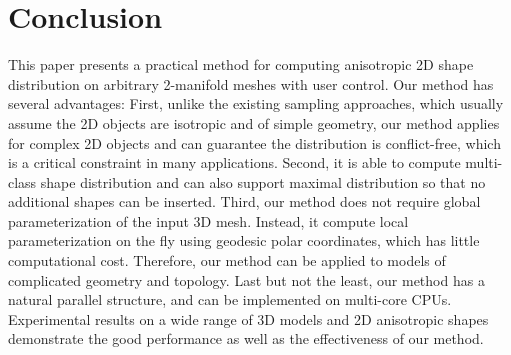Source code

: \section{Conclusion}
  This paper presents a practical method for computing anisotropic 2D shape distribution on arbitrary 2-manifold meshes with user control.
  Our method has several advantages:
  First, unlike the existing sampling approaches, which usually assume the 2D objects are isotropic and of simple geometry,
  our method applies for complex 2D objects and can guarantee the distribution is conflict-free, which is a critical constraint in many applications.
  Second, it is able to compute multi-class shape distribution and can also support maximal distribution so that no additional shapes can be inserted.
  Third, our method does not require global parameterization of the input 3D mesh.
  Instead, it compute local parameterization on the fly using geodesic polar coordinates, which has little computational cost.
  Therefore, our method can be applied to models of complicated geometry and topology.
  Last but not the least, our method has a natural parallel structure, and can be implemented on multi-core CPUs.
  Experimental results on a wide range of 3D models and 2D anisotropic shapes demonstrate the good performance as well as the effectiveness of our method.


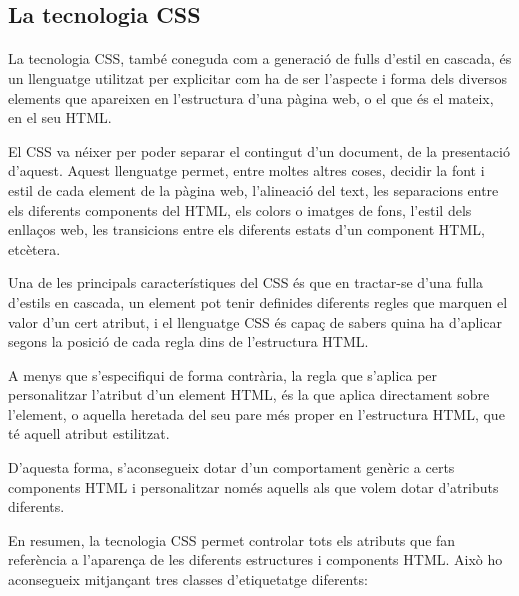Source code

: \subsection{La tecnologia CSS}

    \paragraph{}
    La tecnologia CSS, també coneguda com a generació de fulls d'estil en cascada, és un llenguatge utilitzat per explicitar com ha de ser l'aspecte i forma dels diversos elements que apareixen en l’estructura d’una pàgina web, o el que és el mateix, en el seu HTML.

    El CSS va néixer per poder separar el contingut d'un document, de la presentació d'aquest. Aquest llenguatge permet, entre moltes altres coses, decidir la font i estil de cada element de la pàgina web, l'alineació del text, les separacions entre els diferents components del HTML, els colors o imatges de fons, l'estil dels enllaços web, les transicions entre els diferents estats d’un component HTML, etcètera.

    Una de les principals característiques del CSS és que en tractar-se d'una fulla d'estils en cascada, un element pot tenir definides diferents regles que marquen el valor d’un cert atribut, i el llenguatge CSS és capaç de sabers quina ha d’aplicar segons la posició de cada regla dins de l'estructura HTML.

    A menys que s’especifiqui de forma contrària, la regla que s’aplica per personalitzar l'atribut d'un element HTML, és la que aplica directament sobre l’element, o aquella heretada del seu pare més proper en l’estructura HTML, que té aquell atribut estilitzat.

    D'aquesta forma, s'aconsegueix dotar d'un comportament genèric a certs components HTML i personalitzar només aquells als que volem dotar d'atributs diferents.

    En resumen, la tecnologia CSS permet controlar tots els atributs que fan referència a l'aparença de les diferents estructures i components HTML. Això ho aconsegueix mitjançant tres classes d'etiquetatge diferents:

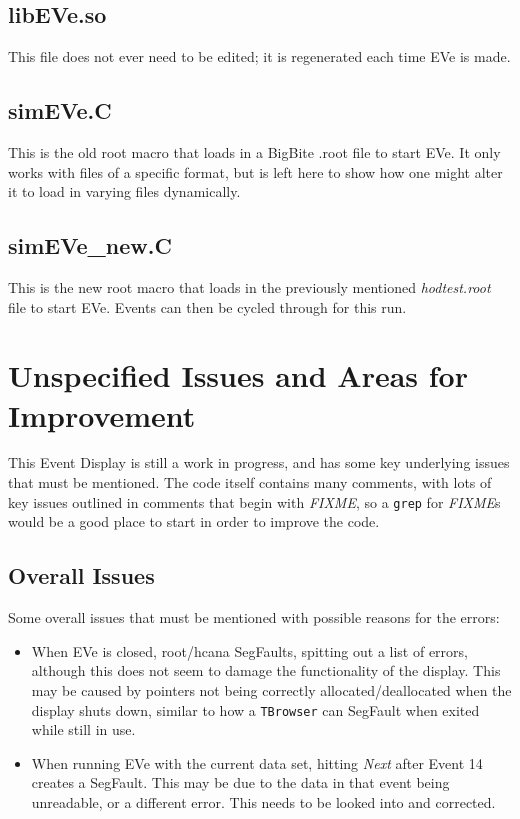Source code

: \documentclass[12pt]{article}
\numberwithin{equation}{section}
\begin{document}
\subsection{libEVe.so}
This file does not ever need to be edited; it is regenerated each time EVe is made.

\subsection{simEVe.C}
This is the old root macro that loads in a BigBite .root file to start EVe. It only works with files of a specific format, but is left here to show how one might alter it to load in varying files dynamically. 

\subsection{simEVe\_new.C}
This is the new root macro that loads in the previously mentioned \textit{hodtest.root} file to start EVe. Events can then be cycled through for this run.   

\section{Unspecified Issues and Areas for Improvement}
This Event Display is still a work in progress, and has some key underlying issues that must be mentioned. The code itself contains many comments, with lots of key issues outlined in comments that begin with \textit{FIXME}, so a \texttt{grep} for \textit{FIXME}s would be a good place to start in order to improve the code.

\subsection{Overall Issues}
Some overall issues that must be mentioned with possible reasons for the errors:
\begin{itemize}
\item When EVe is closed, root/hcana SegFaults, spitting out a list of errors, although this does not seem to damage the functionality of the display. This may be caused by pointers not being correctly allocated/deallocated when the display shuts down, similar to how a \texttt{TBrowser} can SegFault when exited while still in use.
\item When running EVe with the current data set, hitting \textit{Next} after Event 14 creates a SegFault. This may be due to the data in that event being unreadable, or a different error. This needs to be looked into and corrected.
\end{itemize}
\end{document}
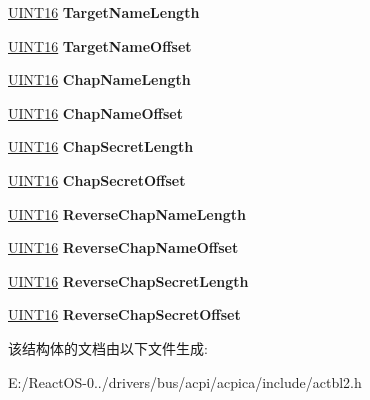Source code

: \begin{DoxyCompactItemize}
\hyperlink{_processor_bind_8h_a09f1a1fb2293e33483cc8d44aefb1eb1}{U\+I\+N\+T16} {\bfseries Target\+Name\+Length}
\item 
\mbox{\label{structacpi__ibft__target_aa904dfdc0e9b33cbdb62f64ae6eb52e7}} 
\hyperlink{_processor_bind_8h_a09f1a1fb2293e33483cc8d44aefb1eb1}{U\+I\+N\+T16} {\bfseries Target\+Name\+Offset}
\item 
\mbox{\label{structacpi__ibft__target_adad6a519d11dc61289561c6608968b45}} 
\hyperlink{_processor_bind_8h_a09f1a1fb2293e33483cc8d44aefb1eb1}{U\+I\+N\+T16} {\bfseries Chap\+Name\+Length}
\item 
\mbox{\label{structacpi__ibft__target_a7f062887d9804f7fdebb509937e61876}} 
\hyperlink{_processor_bind_8h_a09f1a1fb2293e33483cc8d44aefb1eb1}{U\+I\+N\+T16} {\bfseries Chap\+Name\+Offset}
\item 
\mbox{\label{structacpi__ibft__target_a8051f0dc50ce17b4c13770e460314d36}} 
\hyperlink{_processor_bind_8h_a09f1a1fb2293e33483cc8d44aefb1eb1}{U\+I\+N\+T16} {\bfseries Chap\+Secret\+Length}
\item 
\mbox{\label{structacpi__ibft__target_a50fa063a4bc34bd1132eb2b5a74718b9}} 
\hyperlink{_processor_bind_8h_a09f1a1fb2293e33483cc8d44aefb1eb1}{U\+I\+N\+T16} {\bfseries Chap\+Secret\+Offset}
\item 
\mbox{\label{structacpi__ibft__target_aca65ca32b56ffd94a6e65abfde4e2bad}} 
\hyperlink{_processor_bind_8h_a09f1a1fb2293e33483cc8d44aefb1eb1}{U\+I\+N\+T16} {\bfseries Reverse\+Chap\+Name\+Length}
\item 
\mbox{\label{structacpi__ibft__target_a84038588d8c49da243aa1faf0ea350a0}} 
\hyperlink{_processor_bind_8h_a09f1a1fb2293e33483cc8d44aefb1eb1}{U\+I\+N\+T16} {\bfseries Reverse\+Chap\+Name\+Offset}
\item 
\mbox{\label{structacpi__ibft__target_ac9bfb22f8855f4c8f983db696d756755}} 
\hyperlink{_processor_bind_8h_a09f1a1fb2293e33483cc8d44aefb1eb1}{U\+I\+N\+T16} {\bfseries Reverse\+Chap\+Secret\+Length}
\item 
\mbox{\label{structacpi__ibft__target_a6f4557582d29e673c8e4dd649bcab195}} 
\hyperlink{_processor_bind_8h_a09f1a1fb2293e33483cc8d44aefb1eb1}{U\+I\+N\+T16} {\bfseries Reverse\+Chap\+Secret\+Offset}
\end{DoxyCompactItemize}


该结构体的文档由以下文件生成\+:\begin{DoxyCompactItemize}
\item 
E\+:/\+React\+O\+S-\/0../drivers/bus/acpi/acpica/include/actbl2.\+h\end{DoxyCompactItemize}

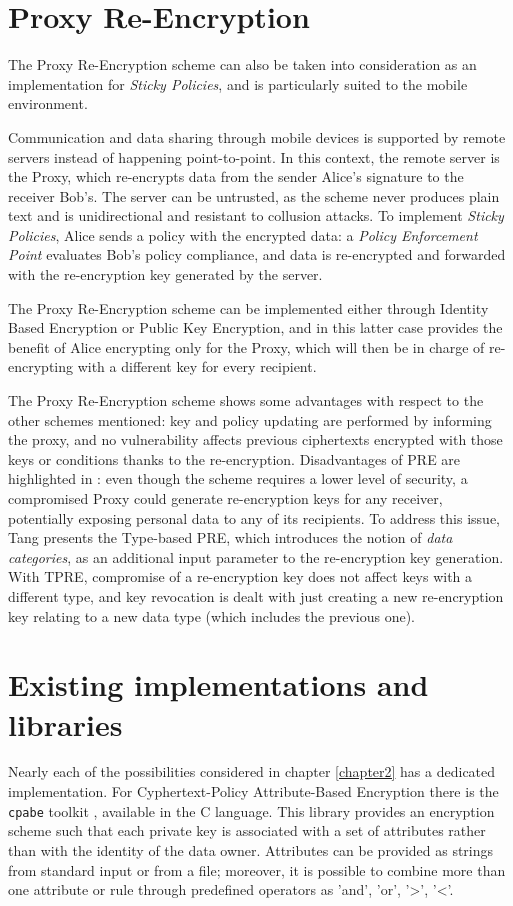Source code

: \section{Proxy Re-Encryption}
The Proxy Re-Encryption scheme \cite{green2007identity} can also be taken into consideration as an implementation for \textit{Sticky Policies}, and is particularly suited to the mobile environment.

Communication and data sharing through mobile devices is supported by remote servers instead of happening point-to-point. In this context, the remote server is the Proxy, which re-encrypts data from the sender Alice's signature to the receiver Bob's. The server can be untrusted, as the scheme never produces plain text and is unidirectional and resistant to collusion attacks. To implement \textit{Sticky Policies}, Alice sends a policy with the encrypted data: a \textit{Policy Enforcement Point} evaluates Bob's policy compliance, and data is re-encrypted and forwarded with the re-encryption key generated by the server.

The Proxy Re-Encryption scheme can be implemented either through Identity Based Encryption or Public Key Encryption, and in this latter case provides the benefit of Alice encrypting only for the Proxy, which will then be in charge of re-encrypting with a different key for every recipient.

The Proxy Re-Encryption scheme shows some advantages with respect to the other schemes mentioned: key and policy updating are performed by informing the proxy, and no vulnerability affects previous ciphertexts encrypted with those keys or conditions thanks to the re-encryption. Disadvantages of PRE are highlighted in \cite{tang2008using}: even though the scheme requires a lower level of security, a compromised Proxy could generate re-encryption keys for any receiver, potentially exposing personal data to any of its recipients. To address this issue, Tang presents the Type-based PRE, which introduces the notion of \textit{data categories}, as an additional input parameter to the re-encryption key generation. With TPRE, compromise of a re-encryption key does not affect keys with a different type, and key revocation is dealt with just creating a new re-encryption key relating to a new data type (which includes the previous one).

\section{Existing implementations and libraries}
Nearly each of the possibilities considered in chapter \ref{chapter2} has a dedicated implementation. For Cyphertext-Policy Attribute-Based Encryption there is the \texttt{cpabe} toolkit \cite{bethencourt2011library}, available in the C language. This library provides an encryption scheme such that each private key is associated with a set of attributes rather than with the identity of the data owner. Attributes can be provided as strings from standard input or from a file; moreover, it is possible to combine more than one attribute or rule through predefined operators as 'and', 'or', '>', '<'.

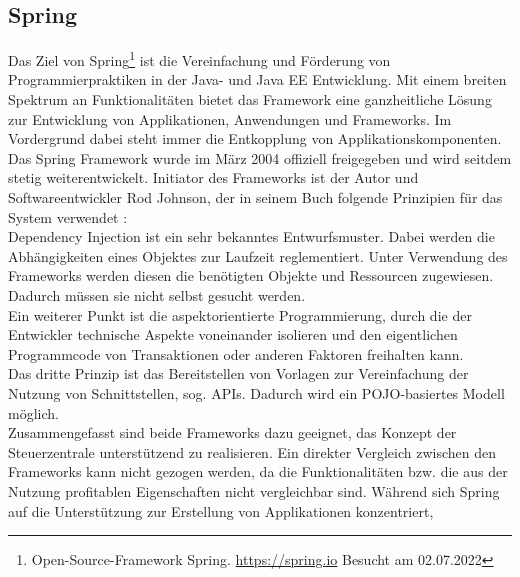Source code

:     \subsection{Spring}
    \label{subsec:springBootFramework} 
        Das Ziel von Spring\footnote{Open-Source-Framework Spring. \url{https://spring.io} Besucht am 02.07.2022} 
        ist die Vereinfachung und Förderung von Programmierpraktiken in der Java- und Java EE Entwicklung. Mit einem breiten Spektrum an 
        Funktionalitäten bietet das Framework eine ganzheitliche Lösung zur Entwicklung von Applikationen, Anwendungen und Frameworks. Im Vordergrund dabei steht immer die 
        Entkopplung von Applikationskomponenten. Das Spring Framework wurde im März 2004 offiziell freigegeben und wird seitdem stetig weiterentwickelt. 
        Initiator des Frameworks ist der Autor und Softwareentwickler Rod Johnson, der in seinem Buch folgende Prinzipien für das System verwendet \cite{johnson2004expert}: 
        \\
        \linebreak
        Dependency Injection ist ein sehr bekanntes Entwurfsmuster. Dabei werden die Abhängigkeiten eines Objektes zur Laufzeit reglementiert. Unter 
        Verwendung des Frameworks werden diesen die benötigten Objekte und Ressourcen zugewiesen. Dadurch müssen sie nicht selbst gesucht werden. 
        \\
        \linebreak
        Ein weiterer Punkt ist die aspektorientierte Programmierung, durch die der Entwickler technische Aspekte voneinander isolieren und den eigentlichen Programmcode 
        von Transaktionen oder anderen Faktoren freihalten kann. 
        \\
        \linebreak
        Das dritte Prinzip ist das Bereitstellen von Vorlagen zur Vereinfachung der Nutzung von Schnittstellen, sog. \acs{API}s. Dadurch wird ein \acs{POJO}-basiertes Modell 
        möglich. %
        \\
        \linebreak
        Zusammengefasst sind beide Frameworks dazu geeignet, das Konzept der Steuerzentrale unterstützend zu realisieren. 
        Ein direkter Vergleich zwischen den Frameworks kann nicht gezogen werden, da die Funktionalitäten bzw. die aus der Nutzung 
        profitablen Eigenschaften nicht vergleichbar sind. Während sich Spring auf die Unterstützung zur Erstellung von Applikationen konzentriert, 
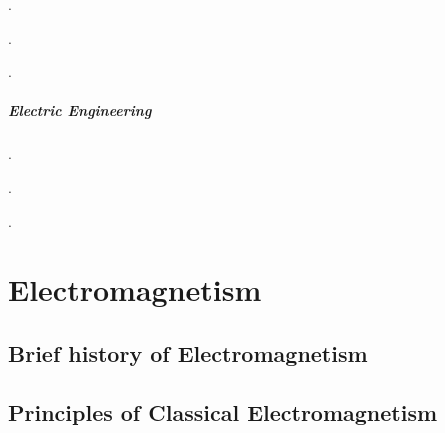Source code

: \documentclass[letterpaper,10pt,english]{jupyterBook}
\begin{document}
\sphinxAtStartPar
{\hyperref[\detokenize{ch/energy:classical-electromagnetism-energy}]{}}.

\sphinxAtStartPar
{\hyperref[\detokenize{ch/regimes:classical-electromagnetism-regimes}]{}}.

\sphinxAtStartPar
{}.
\subsubsection*{Electric Engineering}

\sphinxAtStartPar
{}.

\sphinxAtStartPar
{}.

\sphinxAtStartPar
{}.

\sphinxstepscope


\part{Electromagnetism}

\sphinxstepscope




\chapter{Brief history of Electromagnetism}
\label{\detokenize{ch/experiments:brief-history-of-electromagnetism}}\label{\detokenize{ch/experiments:classical-electromagnetism-first-experiments}}\label{\detokenize{ch/experiments::doc}}
\sphinxstepscope


\chapter{Principles of Classical Electromagnetism}
\label{\detokenize{ch/principles:principles-of-classical-electromagnetism}}\label{\detokenize{ch/principles:classical-electromagnetism-principles}}\label{\detokenize{ch/principles::doc}}
\sphinxstepscope
\end{document}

☆ ☆ ☆ ☆ ☆ ☆ ☆

Filter the entries and copy out every line with the word "distribution".

  This paper presents a practical method for computing anisotropic 2D shape distribution on arbitrary 2-manifold meshes with user control.
  our method applies for complex 2D objects and can guarantee the distribution is conflict-free, which is a critical constraint in many applications.
  Second, it is able to compute multi-class shape distribution and can also support maximal distribution so that no additional shapes can be inserted.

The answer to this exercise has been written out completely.